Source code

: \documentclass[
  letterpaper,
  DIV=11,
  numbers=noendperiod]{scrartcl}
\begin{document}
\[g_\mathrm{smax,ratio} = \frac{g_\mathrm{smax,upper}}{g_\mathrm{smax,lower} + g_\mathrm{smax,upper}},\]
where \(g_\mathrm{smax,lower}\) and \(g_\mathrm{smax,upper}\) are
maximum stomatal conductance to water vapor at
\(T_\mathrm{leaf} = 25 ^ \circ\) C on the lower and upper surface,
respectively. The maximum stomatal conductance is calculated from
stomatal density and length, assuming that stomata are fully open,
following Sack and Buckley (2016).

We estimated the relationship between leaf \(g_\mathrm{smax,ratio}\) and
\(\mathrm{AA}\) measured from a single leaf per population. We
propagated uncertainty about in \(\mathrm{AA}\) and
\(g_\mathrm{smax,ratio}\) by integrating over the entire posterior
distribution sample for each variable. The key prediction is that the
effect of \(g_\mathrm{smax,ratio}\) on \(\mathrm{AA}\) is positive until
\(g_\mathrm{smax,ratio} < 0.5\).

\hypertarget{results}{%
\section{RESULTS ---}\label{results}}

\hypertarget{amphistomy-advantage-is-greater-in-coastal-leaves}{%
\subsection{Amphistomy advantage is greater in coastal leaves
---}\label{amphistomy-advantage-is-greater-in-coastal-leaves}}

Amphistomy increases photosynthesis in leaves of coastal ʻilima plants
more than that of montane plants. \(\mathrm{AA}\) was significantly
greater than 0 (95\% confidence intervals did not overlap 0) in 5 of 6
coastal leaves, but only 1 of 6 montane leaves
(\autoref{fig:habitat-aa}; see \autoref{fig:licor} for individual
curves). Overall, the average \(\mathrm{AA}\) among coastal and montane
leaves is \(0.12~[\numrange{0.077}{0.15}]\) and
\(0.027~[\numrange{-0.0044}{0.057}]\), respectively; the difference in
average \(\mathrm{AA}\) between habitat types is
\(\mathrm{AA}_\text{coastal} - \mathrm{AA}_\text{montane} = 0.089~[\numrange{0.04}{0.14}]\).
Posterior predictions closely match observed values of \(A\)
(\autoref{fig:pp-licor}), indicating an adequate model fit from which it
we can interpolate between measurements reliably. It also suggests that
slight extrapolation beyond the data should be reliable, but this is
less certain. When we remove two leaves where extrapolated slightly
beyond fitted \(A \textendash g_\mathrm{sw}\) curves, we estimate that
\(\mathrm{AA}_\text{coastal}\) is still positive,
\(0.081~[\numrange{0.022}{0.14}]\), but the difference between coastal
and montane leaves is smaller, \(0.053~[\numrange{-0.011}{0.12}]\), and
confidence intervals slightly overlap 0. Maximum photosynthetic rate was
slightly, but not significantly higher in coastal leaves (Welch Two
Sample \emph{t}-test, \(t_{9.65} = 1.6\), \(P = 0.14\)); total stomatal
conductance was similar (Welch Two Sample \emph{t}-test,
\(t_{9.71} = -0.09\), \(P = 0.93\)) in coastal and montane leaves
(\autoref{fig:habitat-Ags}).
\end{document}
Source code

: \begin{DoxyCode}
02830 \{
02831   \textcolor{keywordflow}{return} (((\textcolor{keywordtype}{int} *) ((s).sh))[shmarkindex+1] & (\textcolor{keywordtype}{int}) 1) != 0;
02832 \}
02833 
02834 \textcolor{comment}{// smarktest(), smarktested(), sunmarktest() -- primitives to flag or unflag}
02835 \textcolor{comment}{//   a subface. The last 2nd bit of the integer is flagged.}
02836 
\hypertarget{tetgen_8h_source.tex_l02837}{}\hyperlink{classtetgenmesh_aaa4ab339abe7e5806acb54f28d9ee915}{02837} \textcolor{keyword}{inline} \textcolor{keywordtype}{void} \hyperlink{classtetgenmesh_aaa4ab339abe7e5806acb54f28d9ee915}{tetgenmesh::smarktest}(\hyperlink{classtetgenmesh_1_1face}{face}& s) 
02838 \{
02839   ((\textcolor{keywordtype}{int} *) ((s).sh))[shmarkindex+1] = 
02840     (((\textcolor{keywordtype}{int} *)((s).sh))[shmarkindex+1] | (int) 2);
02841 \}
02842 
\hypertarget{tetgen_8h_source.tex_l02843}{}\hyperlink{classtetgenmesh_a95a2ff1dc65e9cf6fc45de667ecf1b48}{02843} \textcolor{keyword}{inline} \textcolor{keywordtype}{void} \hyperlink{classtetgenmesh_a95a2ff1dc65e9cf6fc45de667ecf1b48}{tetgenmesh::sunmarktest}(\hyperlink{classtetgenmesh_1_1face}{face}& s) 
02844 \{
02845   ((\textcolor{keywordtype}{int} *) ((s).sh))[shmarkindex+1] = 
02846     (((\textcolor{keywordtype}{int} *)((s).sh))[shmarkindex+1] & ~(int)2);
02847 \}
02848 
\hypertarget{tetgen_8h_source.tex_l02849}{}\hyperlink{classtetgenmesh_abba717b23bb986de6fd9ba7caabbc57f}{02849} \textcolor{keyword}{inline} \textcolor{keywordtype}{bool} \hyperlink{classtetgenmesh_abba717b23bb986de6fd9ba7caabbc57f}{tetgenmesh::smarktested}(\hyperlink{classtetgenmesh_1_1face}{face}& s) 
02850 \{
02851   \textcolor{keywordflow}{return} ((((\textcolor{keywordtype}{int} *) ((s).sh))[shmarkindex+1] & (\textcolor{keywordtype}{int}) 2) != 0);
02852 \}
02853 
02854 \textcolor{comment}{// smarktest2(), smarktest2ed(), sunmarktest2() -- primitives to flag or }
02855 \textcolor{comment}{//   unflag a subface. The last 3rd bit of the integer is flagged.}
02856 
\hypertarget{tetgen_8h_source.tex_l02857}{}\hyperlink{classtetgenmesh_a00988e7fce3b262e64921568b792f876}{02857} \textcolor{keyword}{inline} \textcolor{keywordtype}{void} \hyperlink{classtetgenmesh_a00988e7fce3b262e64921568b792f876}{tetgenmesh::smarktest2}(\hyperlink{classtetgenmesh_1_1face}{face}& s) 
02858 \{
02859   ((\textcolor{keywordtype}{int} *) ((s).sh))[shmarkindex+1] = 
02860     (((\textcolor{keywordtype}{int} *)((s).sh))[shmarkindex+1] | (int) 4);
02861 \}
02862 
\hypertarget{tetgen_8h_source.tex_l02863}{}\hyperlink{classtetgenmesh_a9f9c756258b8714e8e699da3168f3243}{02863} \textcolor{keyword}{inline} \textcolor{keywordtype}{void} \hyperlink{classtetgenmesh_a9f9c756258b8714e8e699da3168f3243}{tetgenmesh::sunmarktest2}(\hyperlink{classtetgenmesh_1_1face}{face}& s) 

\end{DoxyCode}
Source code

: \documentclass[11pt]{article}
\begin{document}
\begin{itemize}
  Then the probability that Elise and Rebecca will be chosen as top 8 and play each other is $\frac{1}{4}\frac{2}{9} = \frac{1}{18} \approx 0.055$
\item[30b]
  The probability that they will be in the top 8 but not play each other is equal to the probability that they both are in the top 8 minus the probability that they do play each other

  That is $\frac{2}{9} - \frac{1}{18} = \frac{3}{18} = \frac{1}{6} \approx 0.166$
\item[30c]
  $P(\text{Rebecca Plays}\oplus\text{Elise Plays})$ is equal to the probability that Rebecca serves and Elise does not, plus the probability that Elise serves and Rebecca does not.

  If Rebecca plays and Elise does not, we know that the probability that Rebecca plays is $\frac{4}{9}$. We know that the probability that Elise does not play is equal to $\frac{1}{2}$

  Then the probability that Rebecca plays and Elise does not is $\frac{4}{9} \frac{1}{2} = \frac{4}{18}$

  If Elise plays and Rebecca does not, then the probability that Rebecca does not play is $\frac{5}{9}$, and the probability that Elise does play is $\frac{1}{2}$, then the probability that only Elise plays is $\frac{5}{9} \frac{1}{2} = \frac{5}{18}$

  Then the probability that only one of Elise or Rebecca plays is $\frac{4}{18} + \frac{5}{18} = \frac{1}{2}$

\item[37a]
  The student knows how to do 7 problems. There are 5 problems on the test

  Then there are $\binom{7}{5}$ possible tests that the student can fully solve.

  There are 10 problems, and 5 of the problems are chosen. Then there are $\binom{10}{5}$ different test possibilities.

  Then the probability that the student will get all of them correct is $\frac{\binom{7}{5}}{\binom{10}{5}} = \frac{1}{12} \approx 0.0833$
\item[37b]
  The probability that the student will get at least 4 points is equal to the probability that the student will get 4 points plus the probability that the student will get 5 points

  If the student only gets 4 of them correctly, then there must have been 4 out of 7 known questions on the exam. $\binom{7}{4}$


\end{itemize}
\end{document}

■ PROBLEM TO WORK ON:
Sift through the material above and copy each line that holds "approx".

■ RESPONSE TO THIS EXERCISE:
  Then the probability that Elise and Rebecca will be chosen as top 8 and play each other is $\frac{1}{4}\frac{2}{9} = \frac{1}{18} \approx 0.055$
  That is $\frac{2}{9} - \frac{1}{18} = \frac{3}{18} = \frac{1}{6} \approx 0.166$
  Then the probability that the student will get all of them correct is $\frac{\binom{7}{5}}{\binom{10}{5}} = \frac{1}{12} \approx 0.0833$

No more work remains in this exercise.